Train document similarity vector and use it to find similar documents or similar terms against a key word. To preprocess the data in the required format, see the end of this readme or check in the utils directory.
python document_similarity.py --train out --save_model trainedModel
python document_similarity.py --load_model trainedModel
predictions = []
for doc_id in range(len(train)):
inferred_vector = model.infer_vector(train[doc_id].words)
sims = model.docvecs.most_similar([inferred_vector], topn=len(model.docvecs))
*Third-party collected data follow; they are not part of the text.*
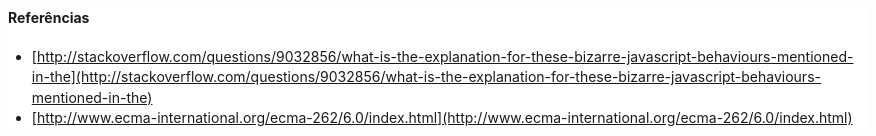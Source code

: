 
#### Referências

- [http://stackoverflow.com/questions/9032856/what-is-the-explanation-for-these-bizarre-javascript-behaviours-mentioned-in-the](http://stackoverflow.com/questions/9032856/what-is-the-explanation-for-these-bizarre-javascript-behaviours-mentioned-in-the)
- [http://www.ecma-international.org/ecma-262/6.0/index.html](http://www.ecma-international.org/ecma-262/6.0/index.html)
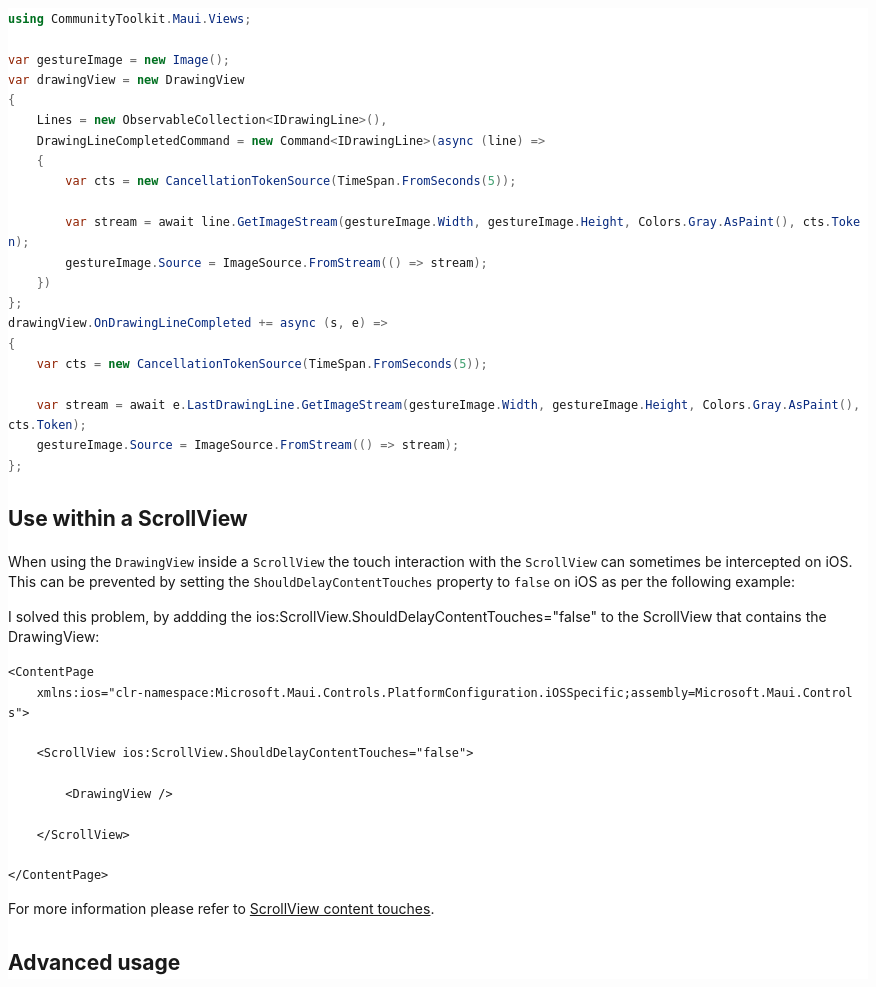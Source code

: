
 ```csharp
using CommunityToolkit.Maui.Views;

var gestureImage = new Image();
var drawingView = new DrawingView
{
    Lines = new ObservableCollection<IDrawingLine>(),
    DrawingLineCompletedCommand = new Command<IDrawingLine>(async (line) =>
    {
        var cts = new CancellationTokenSource(TimeSpan.FromSeconds(5));

        var stream = await line.GetImageStream(gestureImage.Width, gestureImage.Height, Colors.Gray.AsPaint(), cts.Token);
        gestureImage.Source = ImageSource.FromStream(() => stream);
    })
};
drawingView.OnDrawingLineCompleted += async (s, e) =>
{
    var cts = new CancellationTokenSource(TimeSpan.FromSeconds(5));

    var stream = await e.LastDrawingLine.GetImageStream(gestureImage.Width, gestureImage.Height, Colors.Gray.AsPaint(), cts.Token);
    gestureImage.Source = ImageSource.FromStream(() => stream);
};
```

## Use within a ScrollView

When using the `DrawingView` inside a `ScrollView` the touch interaction with the `ScrollView` can sometimes be intercepted on iOS. This can be prevented by setting the `ShouldDelayContentTouches` property to `false` on iOS as per the following example:

I solved this problem, by addding the ios:ScrollView.ShouldDelayContentTouches="false" to the ScrollView that contains the DrawingView:

```xaml
<ContentPage
    xmlns:ios="clr-namespace:Microsoft.Maui.Controls.PlatformConfiguration.iOSSpecific;assembly=Microsoft.Maui.Controls">

    <ScrollView ios:ScrollView.ShouldDelayContentTouches="false">

        <DrawingView />

    </ScrollView>

</ContentPage>
```

For more information please refer to [ScrollView content touches](/dotnet/maui/ios/platform-specifics/scrollview-content-touches).

## Advanced usage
pred = [docid for docid, sim in sims].index(train[doc_id].tags[0])
predictions.append(pred)
import collections
collections.Counter(predictions) # this mentions how many times the right document appear at index 0
You can modify the script for various options:
model.most_similar('solar', topn=20) # find most similar words given a term
word_vec = model['immigration'] # find most similar documents based on a term
model.docvecs.most_similar([word_vec])
#infer a vector based on several terms and find the closest word or document
inferred_vector = model.infer_vector(['solar', 'energy', 'panels', 'renewable'])
model.most_similar([inferred_vector])
multi_word = model['solar'] + model['energy'] # generate a vector for multiterms
related_words = model.most_similar([multi_word], topn=15)
If you have all the documents in a directory, following script in utils can be used to put the documents in the required format
python utils/preprocess.py inputDir outputFile